China's state-backed Tsinghua Unigroup Ltd is preparing a $23 billion bid for U.S. memory chip maker Micron Technology Inc. If the deal goes through, it would be the biggest Chinese takeover of a U.S. company.
A person close to Tsinghua said the Chinese technology conglomerate is preparing to bid $21 per share for Micron, a 19.3% premium over its Monday closing price. The source added that the offer could come as early as Wednesday.
Beijing-based Tsinghua, the country's largest state-owned chip design company, has been on the hunt for opportunities in the U.S. technology sector. The company’s potential purchase of Micron is regarded as a strategic move to help the advancement of China's own chip sector, according to CNBC.
If the deal does go ahead, it’s likely to come under scrutiny from U.S officials, who have blocked Chinese takeover attempts in the past on national security grounds. According to the Wall Street Journal, the most likely review body would be the Committee on Foreign Investments in the United States, which brings together officials from more than a dozen government departments and agencies.
Vincent Gu, a Shanghai-based analyst at iSupply, said the chances of the U.S. government approving the deal would be "next to zero" given the political hurdles. "It's difficult to purchase the critical technology.

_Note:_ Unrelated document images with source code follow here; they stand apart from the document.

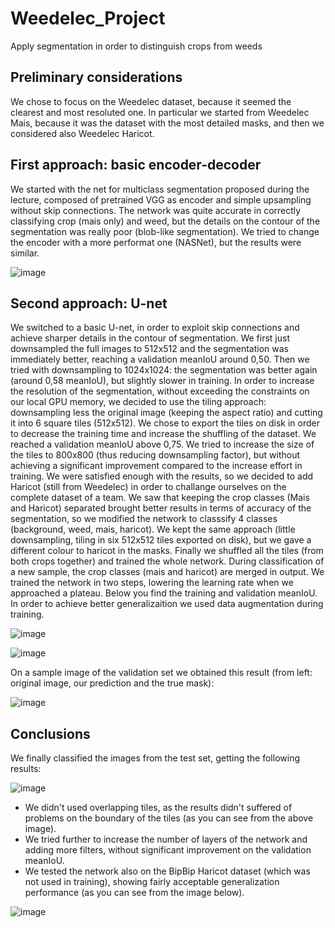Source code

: # Weedelec_Project
Apply segmentation in order to distinguish crops from weeds

## Preliminary considerations
We chose to focus on the Weedelec dataset, because it seemed the clearest and most resoluted
one. In particular we started from Weedelec Mais, because it was the dataset with the most
detailed masks, and then we considered also Weedelec Haricot.

## First approach: basic encoder-decoder
We started with the net for multiclass segmentation proposed during the lecture, composed of
pretrained VGG as encoder and simple upsampling without skip connections. The network was
quite accurate in correctly classifying crop (mais only) and weed, but the details on the contour of
the segmentation was really poor (blob-like segmentation). We tried to change the encoder with a
more performat one (NASNet), but the results were similar.

![image](https://user-images.githubusercontent.com/37812489/128539655-57a9ffef-750e-442a-8277-e7d7dadff6e1.png)

## Second approach: U-net

We switched to a basic U-net, in order to exploit skip connections and achieve sharper details in
the contour of segmentation. We first just downsampled the full images to 512x512 and the
segmentation was immediately better, reaching a validation meanIoU around 0,50. Then we tried
with downsampling to 1024x1024: the segmentation was better again (around 0,58 meanIoU), but
slightly slower in training.
In order to increase the resolution of the segmentation, without exceeding the constraints on our
local GPU memory, we decided to use the tiling approach: downsampling less the original image
(keeping the aspect ratio) and cutting it into 6 square tiles (512x512). We chose to export the
tiles on disk in order to decrease the training time and increase the shuffling of the dataset. We
reached a validation meanIoU above 0,75. We tried to increase the size of the tiles to 800x800
(thus reducing downsampling factor), but without achieving a significant improvement compared
to the increase effort in training.
We were satisfied enough with the results, so we decided to add Haricot (still from Weedelec) in
order to challange ourselves on the complete dataset of a team. We saw that keeping the crop
classes (Mais and Haricot) separated brought better results in terms of accuracy of the
segmentation, so we modified the network to classsify 4 classes (background, weed, mais,
haricot). We kept the same approach (little downsampling, tiling in six 512x512 tiles exported on
disk), but we gave a different colour to haricot in the masks. Finally we shuffled all the tiles (from
both crops together) and trained the whole network. During classification of a new sample, the
crop classes (mais and haricot) are merged in output.
We trained the network in two steps, lowering the learning rate when we approached a plateau.
Below you find the training and validation meanIoU. In order to achieve better generalizaition we
used data augmentation during training.

![image](https://user-images.githubusercontent.com/37812489/128539745-e7ed9be7-4309-4c6b-9954-e646c956199f.png)

![image](https://user-images.githubusercontent.com/37812489/128539771-fa6ebf52-12ff-471e-a759-8b5abf5ad7a9.png)

On a sample image of the validation set we obtained this result (from left: original image, our
prediction and the true mask):

![image](https://user-images.githubusercontent.com/37812489/128539800-0fac4048-f886-496f-bfe8-1628471e6528.png)

## Conclusions
We finally classified the images from the test set, getting the following results:

![image](https://user-images.githubusercontent.com/37812489/128539855-13e09e87-c2fe-495f-ae56-5f69285b8170.png)

* We didn't used overlapping tiles, as the results didn't suffered of problems on the boundary
of the tiles (as you can see from the above image).
* We tried further to increase the number of layers of the network and adding more filters,
without significant improvement on the validation meanIoU.
* We tested the network also on the BipBip Haricot dataset (which was not used in training),
showing fairly acceptable generalization performance (as you can see from the image
below).

![image](https://user-images.githubusercontent.com/37812489/128539958-5a6a8ed3-5d43-4c90-bfd3-17e1137f8c19.png)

China should stay firmly grounded and persevere with researching the technology itself," Gu said.
Idaho-based Micron is so far staying tight-lipped over the deal; spokesman Daniel Francisco said: “While Micron does not comment on rumors or speculation, we can confirm we have not received an offer.”
Micron shares have been down this year on weakening demand for its DRAM chips amid a decline in global PC shipments. The company also produces NAND flash memory and solid-state drives.